Search code examples
assemblyx86floating-point32-bitgnu-assembler

properly display float with printf in assembly


this program meant to add 2 float nums and display their respective results but program gives unwanted results and i dont understand why is it necessary to allocate 16 bytes for a float rather as a double occupies 8 bytes so why not allocate only 8 bytes for float?

    .text
    .globl  main
    .type   main, @function
main:
    subl    $12,    %esp    # allocate enough memory for a floating point value
    flds    (V0)        # load loading single precision variable 1
    flds    (V1)        # load single precision variable 2
    fadd    %st(1), %st(0)      # add both of them [ NOTE: reg ST(0) contains correct result ]
    fstpl   (%esp)      # store the float
    pushl   $.LC0
    call    printf
    addl    $16,    %esp    # return allocated mem to OS [ 12 + 4 = 16 ]
    ret

.LC0:   .string "%f\n"

V0: .float 9.3
V1: .float 9.4

Solution

  • Looks buggy to me; ESP is 16-byte aligned before the call to main (which pushes a 4-byte return address), so it should be using sub $12, %esp to recreate 16-byte alignment as required by the i386 System V ABI (assuming you're on Linux) before the call to printf.

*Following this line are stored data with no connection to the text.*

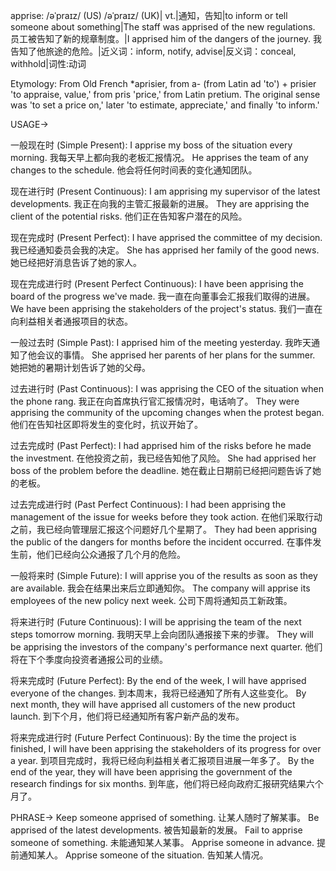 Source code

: apprise: /əˈpraɪz/ (US) /əˈpraɪz/ (UK)| vt.|通知，告知|to inform or tell someone about something|The staff was apprised of the new regulations. 员工被告知了新的规章制度。|I apprised him of the dangers of the journey. 我告知了他旅途的危险。|近义词：inform, notify, advise|反义词：conceal, withhold|词性:动词

Etymology:
From Old French *aprisier, from a- (from Latin ad 'to') + prisier 'to appraise, value,' from pris 'price,' from Latin pretium. The original sense was 'to set a price on,' later 'to estimate, appreciate,' and finally 'to inform.'

USAGE->

一般现在时 (Simple Present):
I apprise my boss of the situation every morning. 我每天早上都向我的老板汇报情况。
He apprises the team of any changes to the schedule. 他会将任何时间表的变化通知团队。

现在进行时 (Present Continuous):
I am apprising my supervisor of the latest developments. 我正在向我的主管汇报最新的进展。
They are apprising the client of the potential risks. 他们正在告知客户潜在的风险。

现在完成时 (Present Perfect):
I have apprised the committee of my decision. 我已经通知委员会我的决定。
She has apprised her family of the good news. 她已经把好消息告诉了她的家人。

现在完成进行时 (Present Perfect Continuous):
I have been apprising the board of the progress we've made. 我一直在向董事会汇报我们取得的进展。
We have been apprising the stakeholders of the project's status. 我们一直在向利益相关者通报项目的状态。

一般过去时 (Simple Past):
I apprised him of the meeting yesterday. 我昨天通知了他会议的事情。
She apprised her parents of her plans for the summer. 她把她的暑期计划告诉了她的父母。

过去进行时 (Past Continuous):
I was apprising the CEO of the situation when the phone rang. 我正在向首席执行官汇报情况时，电话响了。
They were apprising the community of the upcoming changes when the protest began. 他们在告知社区即将发生的变化时，抗议开始了。

过去完成时 (Past Perfect):
I had apprised him of the risks before he made the investment. 在他投资之前，我已经告知他了风险。
She had apprised her boss of the problem before the deadline. 她在截止日期前已经把问题告诉了她的老板。

过去完成进行时 (Past Perfect Continuous):
I had been apprising the management of the issue for weeks before they took action. 在他们采取行动之前，我已经向管理层汇报这个问题好几个星期了。
They had been apprising the public of the dangers for months before the incident occurred. 在事件发生前，他们已经向公众通报了几个月的危险。

一般将来时 (Simple Future):
I will apprise you of the results as soon as they are available. 我会在结果出来后立即通知你。
The company will apprise its employees of the new policy next week. 公司下周将通知员工新政策。

将来进行时 (Future Continuous):
I will be apprising the team of the next steps tomorrow morning. 我明天早上会向团队通报接下来的步骤。
They will be apprising the investors of the company's performance next quarter. 他们将在下个季度向投资者通报公司的业绩。

将来完成时 (Future Perfect):
By the end of the week, I will have apprised everyone of the changes. 到本周末，我将已经通知了所有人这些变化。
By next month, they will have apprised all customers of the new product launch. 到下个月，他们将已经通知所有客户新产品的发布。

将来完成进行时 (Future Perfect Continuous):
By the time the project is finished, I will have been apprising the stakeholders of its progress for over a year. 到项目完成时，我将已经向利益相关者汇报项目进展一年多了。
By the end of the year, they will have been apprising the government of the research findings for six months. 到年底，他们将已经向政府汇报研究结果六个月了。


PHRASE->
Keep someone apprised of something.  让某人随时了解某事。
Be apprised of the latest developments.  被告知最新的发展。
Fail to apprise someone of something.  未能通知某人某事。
Apprise someone in advance.  提前通知某人。
Apprise someone of the situation.  告知某人情况。
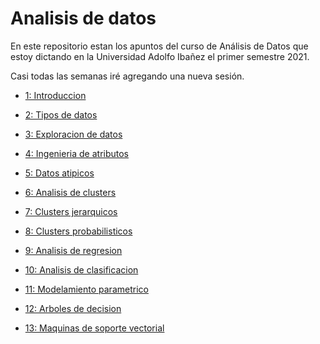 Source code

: Analisis de datos
================

En este repositorio estan los apuntos del curso de Análisis de Datos que
estoy dictando en la Universidad Adolfo Ibañez el primer semestre 2021.

Casi todas las semanas iré agregando una nueva sesión.

  - [1: Introduccion](../master/01.Introduccion)

  - [2: Tipos de datos](../master/02.Tipos_de_datos)

  - [3: Exploracion de datos](../master/03.Exploracion_de_datos)

  - [4: Ingenieria de atributos](../master/04.Ingenieria_de_atributos)

  - [5: Datos atipicos](../master/05.Datos_atipicos)

  - [6: Analisis de clusters](../master/06.Analisis_de_clusters)

  - [7: Clusters jerarquicos](../master/07.Clusters_jerarquicos)

  - [8: Clusters probabilisticos](../master/08.Clusters_probabilisticos)

  - [9: Analisis de regresion](../master/09.Analisis_de_regresion)

  - [10: Analisis de
    clasificacion](../master/10.Analisis_de_clasificacion)

  - [11: Modelamiento
    parametrico](../master/11.Modelamiento_parametrico)

  - [12: Arboles de decision](../master/12.Arboles_de_decision)

  - [13: Maquinas de soporte
    vectorial](../master/13.Maquinas_de_soporte_vectorial)
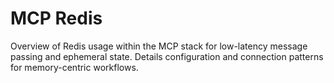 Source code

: # MCP Redis

Overview of Redis usage within the MCP stack for low-latency message passing and ephemeral state. Details configuration and connection patterns for memory-centric workflows.
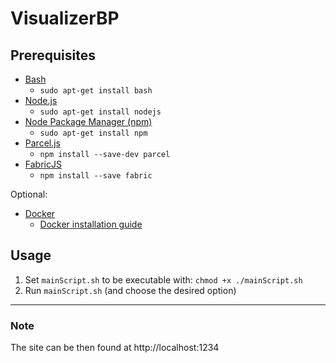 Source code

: # VisualizerBP

## Prerequisites
- [Bash](https://www.gnu.org/software/bash/)
  - `sudo apt-get install bash`
- [Node.js](https://nodejs.org/en)
  - `sudo apt-get install nodejs`
- [Node Package Manager (npm)](https://www.npmjs.com/)
  - `sudo apt-get install npm`
- [Parcel.js](https://parceljs.org/)
  - `npm install --save-dev parcel`
- [FabricJS](http://www.fabricjs.com/)
  - `npm install --save fabric`

Optional:
- [Docker](https://www.docker.com/)
  - [Docker installation guide](https://docs.docker.com/engine/install/ubuntu/)

## Usage
1. Set `mainScript.sh` to be executable with: `chmod +x ./mainScript.sh`
2. Run `mainScript.sh` (and choose the desired option)

___
### Note
The site can be then found at http://localhost:1234
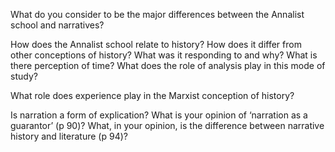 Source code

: What do you consider to be the major differences between the Annalist school and narratives? 

How does the Annalist school relate to history? How does it differ from other conceptions of history? What was it responding to and why? What is there perception of time? What does the role of analysis play in this mode of study?

What role does experience play in the Marxist conception of history?

Is narration a form of explication? What is your opinion of ‘narration as a guarantor’ (p 90)? What, in your opinion, is the difference between narrative history and literature (p 94)?
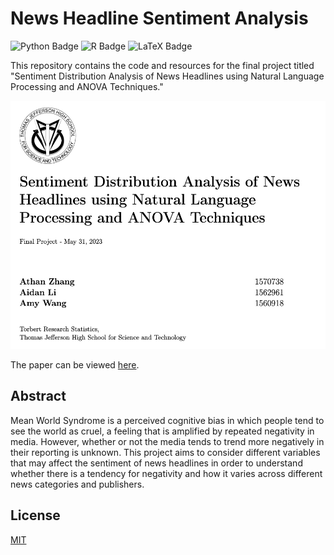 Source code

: 
# News Headline Sentiment Analysis

![Python Badge](https://img.shields.io/badge/Python-3776AB?logo=python&logoColor=fff&style=flat)
![R Badge](https://img.shields.io/badge/R-276DC3?logo=r&logoColor=fff&style=flat)
![LaTeX Badge](https://img.shields.io/badge/LaTeX-008080?logo=latex&logoColor=fff&style=flat)

This repository contains the code and resources for the final project titled "Sentiment Distribution Analysis of News Headlines using Natural Language Processing and ANOVA Techniques."

![header](https://github.com/athanzxyt/newsheadline-sentiment/blob/main/header.png)

The paper can be viewed [here](https://github.com/athanzxyt/newsheadline-sentiment/blob/main/whitepaper/Zhang2023.pdf).

## Abstract

Mean World Syndrome is a perceived cognitive bias in which people tend to see the world as cruel, a feeling that is amplified by repeated negativity in media. However, whether or not the media tends to trend more negatively in their reporting is unknown. This project aims to consider different variables that may affect the sentiment of news headlines in order to understand whether there is a tendency for negativity and how it varies across different news categories and publishers.

## License

[MIT](https://choosealicense.com/licenses/mit/)

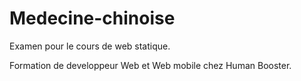 # Medecine-chinoise

Examen pour le cours de web statique.

Formation de developpeur Web et Web mobile chez Human Booster. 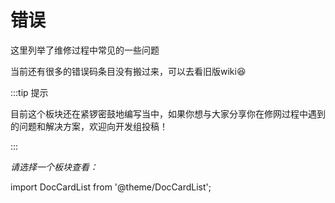 # 错误
这里列举了维修过程中常见的一些问题

当前还有很多的错误码条目没有搬过来，可以去看旧版wiki😆

:::tip 提示

目前这个板块还在紧锣密鼓地编写当中，如果你想与大家分享你在修网过程中遇到的问题和解决方案，欢迎向开发组投稿！

:::

*请选择一个板块查看：*

import DocCardList from '@theme/DocCardList';

<DocCardList  className="docs-card" />
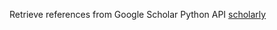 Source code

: Retrieve references from Google Scholar
Python API [scholarly](https://pypi.org/project/scholarly/)
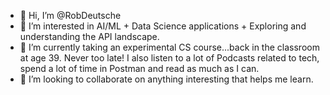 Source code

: - 👋 Hi, I’m @RobDeutsche
- 👀 I’m interested in AI/ML + Data Science applications + Exploring and understanding the API landscape.
- 🌱 I’m currently taking an experimental CS course...back in the classroom at age 39.  Never too late!  I also listen to a lot of Podcasts related to tech, spend a lot of time in Postman and read as much as I can.
- 💞️ I’m looking to collaborate on anything interesting that helps me learn.

<!---
RobDeutsche/RobDeutsche is a ✨ special ✨ repository because its `README.md` (this file) appears on your GitHub profile.
You can click the Preview link to take a look at your changes.
--->
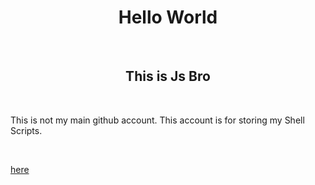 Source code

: <h1 align="center">Hello World</h1>
</br>

<h2 align="center">This is Js Bro</h2>
</br>

<p>This is not my main github account. This account is for storing my Shell Scripts.</p> </br>

[here](https://github.com/md-mahin-islam-mahi) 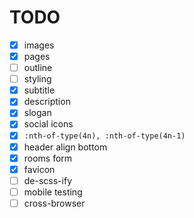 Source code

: # TODO

- [x] images
- [x] pages
- [ ] outline
- [ ] styling
- [x] subtitle
- [x] description
- [x] slogan
- [x] social icons
- [x] `:nth-of-type(4n), :nth-of-type(4n-1)`
- [x] header align bottom
- [x] rooms form
- [x] favicon
- [ ] de-scss-ify
- [ ] mobile testing
- [ ] cross-browser
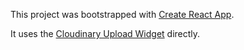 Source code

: This project was bootstrapped with [Create React App](https://github.com/facebook/create-react-app).

It uses the [Cloudinary Upload Widget](https://cloudinary.com/documentation/upload_widget) directly. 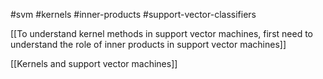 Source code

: #svm #kernels #inner-products #support-vector-classifiers

[[To understand kernel methods in support vector machines, first need to understand the role of inner products in support vector machines]]

[[Kernels and support vector machines]]


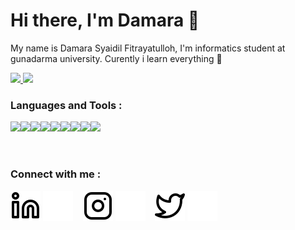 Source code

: # Hi there, I'm Damara 👋 

My name is Damara Syaidil Fitrayatulloh, I'm informatics student at gunadarma university. 
Curently i learn everything 🤣

  <p align="left">
  <a href="https://github.com/damarasf">
  <img height="170em" src="https://github-readme-stats-eight-theta.vercel.app/api/top-langs/?username=damarasf&layout=compact&langs_count=8&theme=buefy"/>
  <img height="170em" src="https://github-readme-stats-eight-theta.vercel.app/api?username=damarasf&show_icons=true&theme=buefy&include_all_commits=true&count_private=true"/>
  </a>
  </p>

### Languages and Tools :

  <img align="left" src="https://img.shields.io/badge/Visual%20Studio%20Code-0078d7.svg?style=for-the-badge&logo=visual-studio-code&logoColor=white"/>
  <img align="left" src="https://img.shields.io/badge/git-%23F05033.svg?style=for-the-badge&logo=git&logoColor=white"/>
  <img align="left" src="https://img.shields.io/badge/github-%23121011.svg?style=for-the-badge&logo=github&logoColor=white"/>
  <img align="left" src="https://img.shields.io/badge/java-%23ED8B00.svg?style=for-the-badge&logo=java&logoColor=white"/>
  <img align="left" src="https://img.shields.io/badge/go-%2300ADD8.svg?style=for-the-badge&logo=go&logoColor=white"/>
  <img align="left" src="https://img.shields.io/badge/laravel-%23FF2D20.svg?style=for-the-badge&logo=laravel&logoColor=white"/>
  <img align="left" src="https://img.shields.io/badge/node.js-6DA55F?style=for-the-badge&logo=node.js&logoColor=white"/>
  <img align="left" src="https://img.shields.io/badge/Flutter-%2302569B.svg?style=for-the-badge&logo=Flutter&logoColor=white"/>
  <img align="left" src="https://img.shields.io/badge/NetBeansIDE-1B6AC6.svg?style=for-the-badge&logo=apache-netbeans-ide&logoColor=white"/>
  
<br />
<br />
<br />


### Connect with me :

[![website](./img/linkedin-light.svg)](https://linkedin.com/in/damarasf#gh-light-mode-only)
[![website](./img/linkedin-dark.svg)](https://linkedin.com/in/damarasf#gh-dark-mode-only)
&nbsp;&nbsp;
[![website](./img/instagram-light.svg)](https://instagram.com/damara.sf#gh-light-mode-only)
[![website](./img/instagram-dark.svg)](https://instagram.com/damara.sf#gh-dark-mode-only)
&nbsp;&nbsp;
[![website](./img/twitter-light.svg)](https://twitter.com/asyourcrush#gh-light-mode-only)
[![website](./img/twitter-dark.svg)](https://twitter.com/asyourcrush#gh-dark-mode-only)
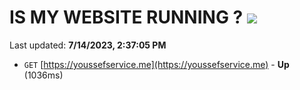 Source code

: # IS MY WEBSITE RUNNING ? [![](https://img.shields.io/static/v1?label=Sponsor&message=%E2%9D%A4&logo=GitHub&color=%23fe8e86)](https://github.com/sponsors/<username>)

Last updated: **7/14/2023, 2:37:05 PM**

- `GET` [https://youssefservice.me](https://youssefservice.me) - **Up** (1036ms)
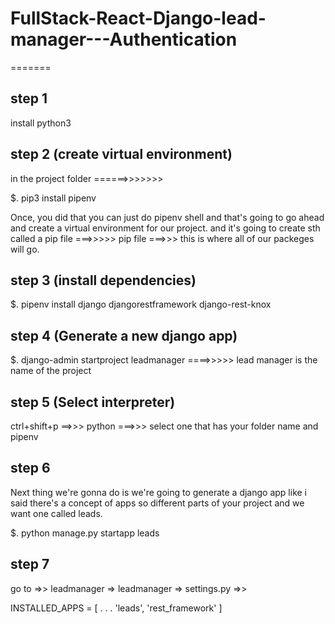 # FullStack-React-Django-lead-manager---Authentication


=======
## step 1
install python3

## step 2 (create virtual environment)
in the project folder  ======>>>>>>>  

$. pip3 install pipenv

Once, you did that you can just do pipenv shell and that's going to go ahead and create a virtual environment for our project. and it's going to create sth called a pip file ===>>>>> pip file ===>>> this is where all of our packeges will go.

## step 3 (install  dependencies)
$. pipenv install django djangorestframework django-rest-knox

## step 4 (Generate a new django app)
$. django-admin startproject leadmanager    ====>>>>> lead manager is the name of the project

## step 5 (Select interpreter)
ctrl+shift+p ==>>> python ===>>> select one that has your folder name and pipenv

## step 6
Next thing we're gonna do is we're going to generate a django app like i said there's a concept of apps so different parts of your project
and we want one called leads.

$. python manage.py startapp leads

## step 7 
go to =>> leadmanager => leadmanager => settings.py =>>

INSTALLED_APPS = [
  .
  .
  .
  'leads',
  'rest_framework'
]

    That's what you'd see if you compiled a C function with a C compiler.

    I'd also recommend using flds for the single-precision loads and fstpl for the double-precision store, to make the sizes explicit. This is also buggy; the default is the same for load and store, and this program needs float load and double store. (The default is single-precision float, dword)

    (printf "%f" takes a double because there's no way of passing a float in C to a variadic function: the default promotions apply.)